He secured a commission in the newly formed 24th Volunteer
Infantry Regiment. Arthur McArthur, Jr., was made a lieutenant and appointed
regimental adjutant. Barely seventeen, he looked young for his age. The
regiment's first muster-in roll, compiled in August 1862, gave his occupation
accurately enough: He was a "Student." His height was given as five feet seven
inches, his complexion was put down as "ruddy" and he was described as being of
medium build. He was entered on the roll as "MacArthur" and retained that
spelling of his name for the rest of his life.(7)
The officers and men of
the 24th took his appointment as their first defeat. The colonel, Charles H.

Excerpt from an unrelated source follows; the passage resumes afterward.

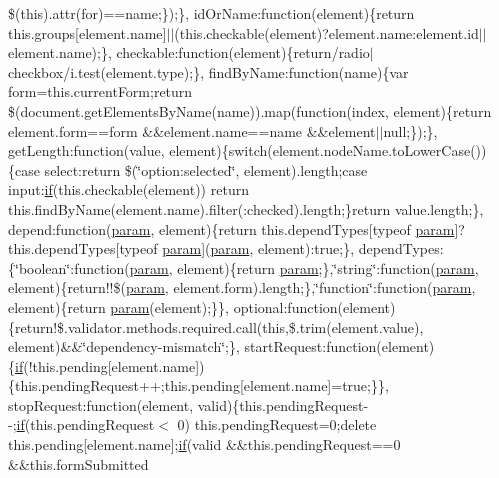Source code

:\begin{DoxyCompactItemize}
\$(this).attr(\textquotesingle{}for\textquotesingle{})==name;\});\}, id\+Or\+Name\+:function(element)\{return this.\+groups\mbox{[}element.\+name\mbox{]}$\vert$$\vert$(this.\+checkable(element)?element.\+name\+:element.\+id$\vert$$\vert$element.\+name);\}, checkable\+:function(element)\{return/radio$\vert$checkbox/i.\+test(element.\+type);\}, find\+By\+Name\+:function(name)\{var form=this.\+current\+Form;return \$(document.\+get\+Elements\+By\+Name(name)).map(function(index, element)\{return element.\+form==form \&\&element.\+name==name \&\&element$\vert$$\vert$null;\});\}, get\+Length\+:function(value, element)\{switch(element.\+node\+Name.\+to\+Lower\+Case())\{case \textquotesingle{}select\textquotesingle{}\+:return \$(\char`\"{}option\+:selected\char`\"{}, element).length;case \textquotesingle{}input\textquotesingle{}\+:\hyperlink{_scripts_2respond_8min_8js_a93851d60dd037a83509a1757b9ee7b66}{if}(this.\+checkable(element)) return this.\+find\+By\+Name(element.\+name).filter(\textquotesingle{}\+:checked\textquotesingle{}).length;\}return value.\+length;\}, depend\+:function(\hyperlink{_scripts_2jquery-1_810_82_8min_8js_ae8915303d11557d1b001bc56b6195251}{param}, element)\{return this.\+depend\+Types\mbox{[}typeof \hyperlink{_scripts_2jquery-1_810_82_8min_8js_ae8915303d11557d1b001bc56b6195251}{param}\mbox{]}?this.\+depend\+Types\mbox{[}typeof \hyperlink{_scripts_2jquery-1_810_82_8min_8js_ae8915303d11557d1b001bc56b6195251}{param}\mbox{]}(\hyperlink{_scripts_2jquery-1_810_82_8min_8js_ae8915303d11557d1b001bc56b6195251}{param}, element)\+:true;\}, depend\+Types\+:\{\char`\"{}boolean\char`\"{}\+:function(\hyperlink{_scripts_2jquery-1_810_82_8min_8js_ae8915303d11557d1b001bc56b6195251}{param}, element)\{return \hyperlink{_scripts_2jquery-1_810_82_8min_8js_ae8915303d11557d1b001bc56b6195251}{param};\},\char`\"{}string\char`\"{}\+:function(\hyperlink{_scripts_2jquery-1_810_82_8min_8js_ae8915303d11557d1b001bc56b6195251}{param}, element)\{return!!\$(\hyperlink{_scripts_2jquery-1_810_82_8min_8js_ae8915303d11557d1b001bc56b6195251}{param}, element.\+form).length;\},\char`\"{}function\char`\"{}\+:function(\hyperlink{_scripts_2jquery-1_810_82_8min_8js_ae8915303d11557d1b001bc56b6195251}{param}, element)\{return \hyperlink{_scripts_2jquery-1_810_82_8min_8js_ae8915303d11557d1b001bc56b6195251}{param}(element);\}\}, optional\+:function(element)\{return!\$.\+validator.\+methods.\+required.\+call(this,\$.trim(element.\+value), element)\&\&\char`\"{}dependency-\/mismatch\char`\"{};\}, start\+Request\+:function(element)\{\hyperlink{_scripts_2respond_8min_8js_a93851d60dd037a83509a1757b9ee7b66}{if}(!this.\+pending\mbox{[}element.\+name\mbox{]})\{this.\+pending\+Request++;this.\+pending\mbox{[}element.\+name\mbox{]}=true;\}\}, stop\+Request\+:function(element, valid)\{this.\+pending\+Request-\/-\/;\hyperlink{_scripts_2respond_8min_8js_a93851d60dd037a83509a1757b9ee7b66}{if}(this.\+pending\+Request$<$ 0) this.\+pending\+Request=0;delete this.\+pending\mbox{[}element.\+name\mbox{]};\hyperlink{_scripts_2respond_8min_8js_a93851d60dd037a83509a1757b9ee7b66}{if}(valid \&\&this.\+pending\+Request==0 \&\&this.\+form\+Submitted 
\end{DoxyCompactItemize}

Larrabee, who would have to rely heavily on the adjutant in managing the
regiment, was appalled. When the 24th formed for its first dress parade, the
adolescent adjutant was almost laughably out of his depth. Just memorizing Army
regulations would not turn a thin, pallid, softly spoken youth into an officer
with command presence. Colonel Larrabee growled to his staff that he was going
to demand the governor give him a fully grown man for an adjutant and get rid of
that "white-faced, chicken-voiced boy" whose orders didn't carry much beyond the
soldier standing nearest him on the parade ground. On that unpromising note, the
military heritage of Douglas MacArthur began.(8)
The North would fight
the war with forces that consisted of roughly 5 percent regular troops and 95
percent amateurs. The Regular Army wasn't broken up to provide a leavening of
experience throughout the two million volunteers, state militia and draftees who
fought the Union's battles. As a result, combat leadership was often placed in
the eager but untried hands of officers who owed their rank to political pull or
to election by the men they led. As for the men, unlike the sergeants in the
Regular Army, they knew even less about war than the officers.
For the
Union Army, the first year of the war was mainly a tale of defeats and retreats.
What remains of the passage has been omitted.